Gather all lines in the entries that include the word "对感情的信心".
::::::
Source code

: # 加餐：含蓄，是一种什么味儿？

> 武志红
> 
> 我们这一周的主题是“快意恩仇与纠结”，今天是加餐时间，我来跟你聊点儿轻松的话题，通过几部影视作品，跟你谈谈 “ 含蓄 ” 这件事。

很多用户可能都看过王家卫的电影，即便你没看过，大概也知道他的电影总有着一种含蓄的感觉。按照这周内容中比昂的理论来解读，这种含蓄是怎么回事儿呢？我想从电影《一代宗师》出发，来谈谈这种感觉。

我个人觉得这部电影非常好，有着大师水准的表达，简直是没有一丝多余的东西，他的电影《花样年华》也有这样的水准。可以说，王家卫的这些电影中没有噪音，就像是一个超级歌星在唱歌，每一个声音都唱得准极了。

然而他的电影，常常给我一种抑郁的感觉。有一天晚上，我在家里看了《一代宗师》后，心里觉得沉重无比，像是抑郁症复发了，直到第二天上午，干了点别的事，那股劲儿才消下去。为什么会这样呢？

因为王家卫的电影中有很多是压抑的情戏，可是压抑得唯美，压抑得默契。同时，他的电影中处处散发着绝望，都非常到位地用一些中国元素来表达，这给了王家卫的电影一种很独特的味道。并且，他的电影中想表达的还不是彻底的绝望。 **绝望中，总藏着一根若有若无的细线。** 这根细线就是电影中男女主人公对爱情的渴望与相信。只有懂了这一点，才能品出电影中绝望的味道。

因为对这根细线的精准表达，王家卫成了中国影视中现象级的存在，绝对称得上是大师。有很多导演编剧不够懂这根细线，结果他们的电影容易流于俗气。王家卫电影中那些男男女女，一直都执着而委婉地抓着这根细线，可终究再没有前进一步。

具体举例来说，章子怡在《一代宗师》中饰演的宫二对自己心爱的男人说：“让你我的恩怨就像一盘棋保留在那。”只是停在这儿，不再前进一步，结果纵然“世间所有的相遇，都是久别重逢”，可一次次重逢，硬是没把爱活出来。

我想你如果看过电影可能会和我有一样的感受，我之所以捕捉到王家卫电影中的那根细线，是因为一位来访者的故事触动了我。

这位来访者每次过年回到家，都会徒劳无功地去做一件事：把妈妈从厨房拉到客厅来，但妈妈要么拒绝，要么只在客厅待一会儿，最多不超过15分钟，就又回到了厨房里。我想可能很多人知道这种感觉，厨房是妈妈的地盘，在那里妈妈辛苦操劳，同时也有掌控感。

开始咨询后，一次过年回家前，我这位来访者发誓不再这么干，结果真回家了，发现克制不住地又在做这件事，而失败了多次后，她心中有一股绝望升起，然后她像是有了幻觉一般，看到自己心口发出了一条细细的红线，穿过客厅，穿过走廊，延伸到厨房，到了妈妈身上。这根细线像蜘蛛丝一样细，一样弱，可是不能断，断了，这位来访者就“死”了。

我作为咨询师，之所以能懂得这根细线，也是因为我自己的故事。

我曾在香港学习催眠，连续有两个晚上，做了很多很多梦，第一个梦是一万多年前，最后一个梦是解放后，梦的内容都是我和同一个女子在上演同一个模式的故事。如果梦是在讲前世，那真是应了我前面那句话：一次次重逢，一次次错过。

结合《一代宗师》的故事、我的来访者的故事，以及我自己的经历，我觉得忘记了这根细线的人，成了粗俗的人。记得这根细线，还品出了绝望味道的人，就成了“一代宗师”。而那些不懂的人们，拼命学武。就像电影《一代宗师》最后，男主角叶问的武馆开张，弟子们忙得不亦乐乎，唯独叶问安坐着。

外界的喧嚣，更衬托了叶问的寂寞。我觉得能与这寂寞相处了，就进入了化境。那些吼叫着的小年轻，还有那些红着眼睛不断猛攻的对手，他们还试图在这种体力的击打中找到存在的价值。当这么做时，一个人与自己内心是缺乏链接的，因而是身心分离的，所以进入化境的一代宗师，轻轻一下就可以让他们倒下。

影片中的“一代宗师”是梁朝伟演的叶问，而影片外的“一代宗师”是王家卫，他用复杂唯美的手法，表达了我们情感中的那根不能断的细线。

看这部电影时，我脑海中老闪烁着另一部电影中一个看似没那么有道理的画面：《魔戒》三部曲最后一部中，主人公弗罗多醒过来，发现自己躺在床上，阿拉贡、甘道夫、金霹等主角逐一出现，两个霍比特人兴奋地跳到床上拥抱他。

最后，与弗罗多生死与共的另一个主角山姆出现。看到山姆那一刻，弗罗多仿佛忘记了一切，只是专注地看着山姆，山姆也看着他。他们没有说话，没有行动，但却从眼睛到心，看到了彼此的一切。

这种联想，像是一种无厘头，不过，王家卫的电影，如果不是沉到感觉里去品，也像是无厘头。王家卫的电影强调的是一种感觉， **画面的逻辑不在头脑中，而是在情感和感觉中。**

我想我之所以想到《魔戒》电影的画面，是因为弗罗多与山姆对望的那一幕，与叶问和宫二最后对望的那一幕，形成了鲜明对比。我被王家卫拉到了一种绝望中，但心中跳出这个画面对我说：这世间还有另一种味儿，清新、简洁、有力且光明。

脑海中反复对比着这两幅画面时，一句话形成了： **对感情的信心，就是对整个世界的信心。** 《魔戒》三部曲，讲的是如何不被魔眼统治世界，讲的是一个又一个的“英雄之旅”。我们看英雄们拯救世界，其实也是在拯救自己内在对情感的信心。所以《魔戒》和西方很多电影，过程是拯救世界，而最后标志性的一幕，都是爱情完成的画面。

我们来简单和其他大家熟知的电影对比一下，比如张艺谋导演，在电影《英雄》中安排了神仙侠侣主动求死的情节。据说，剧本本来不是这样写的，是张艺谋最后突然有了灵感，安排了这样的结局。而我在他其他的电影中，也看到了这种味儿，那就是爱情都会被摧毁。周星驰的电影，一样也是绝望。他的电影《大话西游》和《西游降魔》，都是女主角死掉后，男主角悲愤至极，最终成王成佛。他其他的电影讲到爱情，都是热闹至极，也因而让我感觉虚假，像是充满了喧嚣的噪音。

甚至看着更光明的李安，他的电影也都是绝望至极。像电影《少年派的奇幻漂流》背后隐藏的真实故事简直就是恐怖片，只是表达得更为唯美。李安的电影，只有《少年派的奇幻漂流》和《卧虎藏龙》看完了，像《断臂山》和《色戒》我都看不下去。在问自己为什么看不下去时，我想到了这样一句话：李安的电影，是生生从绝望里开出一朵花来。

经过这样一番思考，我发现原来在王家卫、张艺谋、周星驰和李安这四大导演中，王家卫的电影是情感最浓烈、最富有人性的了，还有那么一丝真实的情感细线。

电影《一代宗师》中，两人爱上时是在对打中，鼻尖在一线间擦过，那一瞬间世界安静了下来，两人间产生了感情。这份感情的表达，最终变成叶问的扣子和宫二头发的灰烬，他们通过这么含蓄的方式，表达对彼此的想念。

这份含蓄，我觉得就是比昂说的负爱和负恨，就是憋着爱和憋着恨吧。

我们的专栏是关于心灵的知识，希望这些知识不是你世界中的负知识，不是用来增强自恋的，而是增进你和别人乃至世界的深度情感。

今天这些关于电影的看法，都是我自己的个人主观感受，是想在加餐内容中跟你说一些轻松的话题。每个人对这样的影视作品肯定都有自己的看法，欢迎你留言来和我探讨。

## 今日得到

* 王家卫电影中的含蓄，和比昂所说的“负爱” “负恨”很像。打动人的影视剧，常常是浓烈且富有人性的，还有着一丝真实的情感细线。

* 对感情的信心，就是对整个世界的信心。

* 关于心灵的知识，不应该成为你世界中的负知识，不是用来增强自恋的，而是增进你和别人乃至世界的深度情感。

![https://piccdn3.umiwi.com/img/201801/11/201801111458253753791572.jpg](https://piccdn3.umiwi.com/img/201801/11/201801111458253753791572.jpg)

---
::::::
▸ **Exercise solution**
脑海中反复对比着这两幅画面时，一句话形成了： **对感情的信心，就是对整个世界的信心。** 《魔戒》三部曲，讲的是如何不被魔眼统治世界，讲的是一个又一个的“英雄之旅”。我们看英雄们拯救世界，其实也是在拯救自己内在对情感的信心。所以《魔戒》和西方很多电影，过程是拯救世界，而最后标志性的一幕，都是爱情完成的画面。
* 对感情的信心，就是对整个世界的信心。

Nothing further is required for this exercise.